Learning Generalizable Graph Heuristics via Reinforcement Learning with Applications to Cyber-Attack Path Discovery
Date:
Graph-based combinatorial optimization (GCO) is central to many real-world applications, as graph structures are well suited to model complex interactions and dependencies. However, exact solvers are often computationally intractable, while handcrafted heuristics are difficult to design and rarely generalize well across diverse graph instances. Recent advances have explored reinforcement learning (RL) to automatically learn graph-based heuristics through sequential decision-making over discrete graph components that collectively form a solution. Nevertheless, designing scalable learning heuristics that effectively generalize across diverse graph instances remains a major challenge.

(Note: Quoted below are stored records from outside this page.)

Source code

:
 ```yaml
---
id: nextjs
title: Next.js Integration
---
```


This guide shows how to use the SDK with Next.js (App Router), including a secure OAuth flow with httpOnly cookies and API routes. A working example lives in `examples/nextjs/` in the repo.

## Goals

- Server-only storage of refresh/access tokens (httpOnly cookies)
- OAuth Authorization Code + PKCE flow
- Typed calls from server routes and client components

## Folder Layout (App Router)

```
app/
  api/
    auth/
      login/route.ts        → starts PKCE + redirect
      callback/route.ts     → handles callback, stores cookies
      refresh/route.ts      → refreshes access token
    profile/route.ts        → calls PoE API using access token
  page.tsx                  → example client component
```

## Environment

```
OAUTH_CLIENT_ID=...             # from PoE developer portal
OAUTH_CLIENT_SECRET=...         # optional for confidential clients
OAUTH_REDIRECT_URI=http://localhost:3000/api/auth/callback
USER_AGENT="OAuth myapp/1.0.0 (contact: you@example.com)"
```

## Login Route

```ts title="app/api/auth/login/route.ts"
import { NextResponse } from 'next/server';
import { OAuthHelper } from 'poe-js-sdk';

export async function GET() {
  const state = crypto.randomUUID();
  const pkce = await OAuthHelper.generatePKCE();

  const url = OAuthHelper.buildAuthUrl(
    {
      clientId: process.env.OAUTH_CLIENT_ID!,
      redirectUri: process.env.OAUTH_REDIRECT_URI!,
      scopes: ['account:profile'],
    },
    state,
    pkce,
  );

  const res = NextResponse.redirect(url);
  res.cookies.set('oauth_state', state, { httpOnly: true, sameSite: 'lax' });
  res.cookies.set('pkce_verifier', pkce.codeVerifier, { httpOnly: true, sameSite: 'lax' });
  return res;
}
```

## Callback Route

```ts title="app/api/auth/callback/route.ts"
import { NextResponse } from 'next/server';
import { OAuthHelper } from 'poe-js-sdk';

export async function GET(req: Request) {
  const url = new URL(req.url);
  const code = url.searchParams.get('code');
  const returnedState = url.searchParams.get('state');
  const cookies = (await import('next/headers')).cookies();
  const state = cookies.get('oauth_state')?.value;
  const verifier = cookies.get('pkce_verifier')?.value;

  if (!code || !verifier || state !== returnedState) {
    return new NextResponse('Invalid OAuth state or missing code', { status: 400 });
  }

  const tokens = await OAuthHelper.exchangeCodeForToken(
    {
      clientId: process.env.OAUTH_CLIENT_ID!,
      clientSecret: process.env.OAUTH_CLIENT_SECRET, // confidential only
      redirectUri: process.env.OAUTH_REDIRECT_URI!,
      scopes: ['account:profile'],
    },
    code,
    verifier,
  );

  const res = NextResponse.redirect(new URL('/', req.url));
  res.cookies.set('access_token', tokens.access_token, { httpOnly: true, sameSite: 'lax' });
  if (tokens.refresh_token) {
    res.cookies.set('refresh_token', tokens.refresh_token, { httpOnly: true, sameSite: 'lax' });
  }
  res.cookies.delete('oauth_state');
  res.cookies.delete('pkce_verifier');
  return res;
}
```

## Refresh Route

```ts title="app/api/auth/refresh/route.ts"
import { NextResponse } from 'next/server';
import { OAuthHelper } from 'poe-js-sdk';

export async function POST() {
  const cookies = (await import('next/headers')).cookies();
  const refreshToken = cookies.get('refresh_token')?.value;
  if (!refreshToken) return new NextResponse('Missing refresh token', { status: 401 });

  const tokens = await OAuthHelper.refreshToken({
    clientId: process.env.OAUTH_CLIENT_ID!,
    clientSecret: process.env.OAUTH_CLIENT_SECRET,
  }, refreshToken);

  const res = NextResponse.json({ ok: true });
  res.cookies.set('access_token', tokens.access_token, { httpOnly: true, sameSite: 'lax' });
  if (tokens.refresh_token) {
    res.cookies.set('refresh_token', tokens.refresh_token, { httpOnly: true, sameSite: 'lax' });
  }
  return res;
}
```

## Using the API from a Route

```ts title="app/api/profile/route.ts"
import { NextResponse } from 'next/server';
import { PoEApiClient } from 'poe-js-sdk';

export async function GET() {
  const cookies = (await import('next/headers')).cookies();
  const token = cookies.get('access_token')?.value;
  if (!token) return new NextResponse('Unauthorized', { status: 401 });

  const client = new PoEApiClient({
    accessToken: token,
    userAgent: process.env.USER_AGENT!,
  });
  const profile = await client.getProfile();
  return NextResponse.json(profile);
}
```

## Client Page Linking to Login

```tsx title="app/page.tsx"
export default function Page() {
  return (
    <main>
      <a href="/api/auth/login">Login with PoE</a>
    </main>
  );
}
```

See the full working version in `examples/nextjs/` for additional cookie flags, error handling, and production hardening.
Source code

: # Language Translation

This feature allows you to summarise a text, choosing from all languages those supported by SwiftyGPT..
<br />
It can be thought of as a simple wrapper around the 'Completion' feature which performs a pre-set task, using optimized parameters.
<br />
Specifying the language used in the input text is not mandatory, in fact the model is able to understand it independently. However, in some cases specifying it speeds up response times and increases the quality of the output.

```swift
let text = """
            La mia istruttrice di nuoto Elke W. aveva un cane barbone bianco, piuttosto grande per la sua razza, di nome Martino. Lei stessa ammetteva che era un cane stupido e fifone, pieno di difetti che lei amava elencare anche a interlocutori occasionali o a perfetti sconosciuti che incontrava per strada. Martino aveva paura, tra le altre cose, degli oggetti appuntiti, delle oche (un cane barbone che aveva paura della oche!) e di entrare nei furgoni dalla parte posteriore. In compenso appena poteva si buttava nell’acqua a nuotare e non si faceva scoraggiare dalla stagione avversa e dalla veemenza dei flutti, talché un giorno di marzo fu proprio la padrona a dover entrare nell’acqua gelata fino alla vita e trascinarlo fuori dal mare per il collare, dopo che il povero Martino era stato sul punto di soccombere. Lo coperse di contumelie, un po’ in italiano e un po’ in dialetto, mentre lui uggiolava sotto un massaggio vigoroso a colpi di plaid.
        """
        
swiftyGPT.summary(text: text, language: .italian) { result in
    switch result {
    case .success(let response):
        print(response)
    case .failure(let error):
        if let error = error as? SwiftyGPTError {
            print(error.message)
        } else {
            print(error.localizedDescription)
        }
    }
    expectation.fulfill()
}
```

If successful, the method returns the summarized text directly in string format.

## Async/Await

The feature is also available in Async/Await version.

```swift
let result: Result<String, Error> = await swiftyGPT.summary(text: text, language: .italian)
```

In this talk, I will present our “projection”-based RL agents, whose key innovation is operating in continuous latent action spaces defined by GNN embeddings, rather than directly searching large discrete combinatorial spaces. The agents learn to project target decision variables into this latent space, where their latent representations are decoded into discrete graph solutions. Our approach outperforms state-of-the-art discrete and iterative methods on classical GCO benchmarks such as Maximum Cut, while achieving even stronger gains in real-world networking applications, including critical attack path discovery and traffic engineering.
The talk will then particularly focus on the cyber-attack path discovery benchmark, demonstrating how learned heuristics can proactively anticipate attack paths before they occur. It will also present complementary contributions on the supporting simulation and training framework, including enhanced realism in simulation dynamics and training scenarios, moving toward an end-to-end solution for more effective cybersecurity mitigation strategies.